> [ABOUT THIS EXERCISE]
Only the text belongs in the copy: retype each record exactly as it appears.

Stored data
################

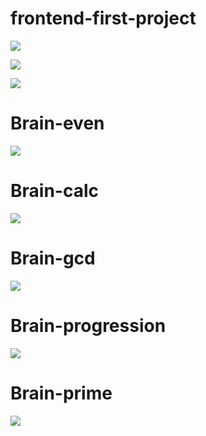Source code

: # frontend-first-project

<a href="https://codeclimate.com/github/codeclimate/codeclimate/maintainability"><img src="https://api.codeclimate.com/v1/badges/a99a88d28ad37a79dbf6/maintainability" /></a>

<a href="https://codeclimate.com/github/codeclimate/codeclimate/test_coverage"><img src="https://api.codeclimate.com/v1/badges/a99a88d28ad37a79dbf6/test_coverage" /></a>

<a><img src="https://travis-ci.com/AlexEsipova/frontend-project-lvl1.svg?branch=master" /></a>

<h1>Brain-even</h1>

<a href="https://asciinema.org/a/jDEs1BWZ5RgNWL7EB58UdYf4L" target="_blank"><img src="https://asciinema.org/a/jDEs1BWZ5RgNWL7EB58UdYf4L.svg" /></a>

<h1>Brain-calc</h1>

<a href="https://asciinema.org/a/jJ1JHsYn3rM08K1BOzRB7hwAy" target="_blank"><img src="https://asciinema.org/a/jJ1JHsYn3rM08K1BOzRB7hwAy.svg" /></a>

<h1>Brain-gcd</h1>

<a href="https://asciinema.org/a/P33B8SXUKEbe3k8KICKiGdS78" target="_blank"><img src="https://asciinema.org/a/P33B8SXUKEbe3k8KICKiGdS78.svg" /></a>

<h1>Brain-progression</h1>

<a href="https://asciinema.org/a/DIKJElsFtJNcotcaneM8tCXVq" target="_blank"><img src="https://asciinema.org/a/DIKJElsFtJNcotcaneM8tCXVq.svg" /></a>

<h1>Brain-prime</h1>

<a href="https://asciinema.org/a/UqF6oEFHWWTdUiQPVN11dzYT6" target="_blank"><img src="https://asciinema.org/a/UqF6oEFHWWTdUiQPVN11dzYT6.svg" /></a>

################

> [ANSWER]
Source code

: # frontend-first-project

<a href="https://codeclimate.com/github/codeclimate/codeclimate/maintainability"><img src="https://api.codeclimate.com/v1/badges/a99a88d28ad37a79dbf6/maintainability" /></a>

<a href="https://codeclimate.com/github/codeclimate/codeclimate/test_coverage"><img src="https://api.codeclimate.com/v1/badges/a99a88d28ad37a79dbf6/test_coverage" /></a>

<a><img src="https://travis-ci.com/AlexEsipova/frontend-project-lvl1.svg?branch=master" /></a>

<h1>Brain-even</h1>

<a href="https://asciinema.org/a/jDEs1BWZ5RgNWL7EB58UdYf4L" target="_blank"><img src="https://asciinema.org/a/jDEs1BWZ5RgNWL7EB58UdYf4L.svg" /></a>

<h1>Brain-calc</h1>

<a href="https://asciinema.org/a/jJ1JHsYn3rM08K1BOzRB7hwAy" target="_blank"><img src="https://asciinema.org/a/jJ1JHsYn3rM08K1BOzRB7hwAy.svg" /></a>

<h1>Brain-gcd</h1>

<a href="https://asciinema.org/a/P33B8SXUKEbe3k8KICKiGdS78" target="_blank"><img src="https://asciinema.org/a/P33B8SXUKEbe3k8KICKiGdS78.svg" /></a>

<h1>Brain-progression</h1>

<a href="https://asciinema.org/a/DIKJElsFtJNcotcaneM8tCXVq" target="_blank"><img src="https://asciinema.org/a/DIKJElsFtJNcotcaneM8tCXVq.svg" /></a>

<h1>Brain-prime</h1>

<a href="https://asciinema.org/a/UqF6oEFHWWTdUiQPVN11dzYT6" target="_blank"><img src="https://asciinema.org/a/UqF6oEFHWWTdUiQPVN11dzYT6.svg" /></a>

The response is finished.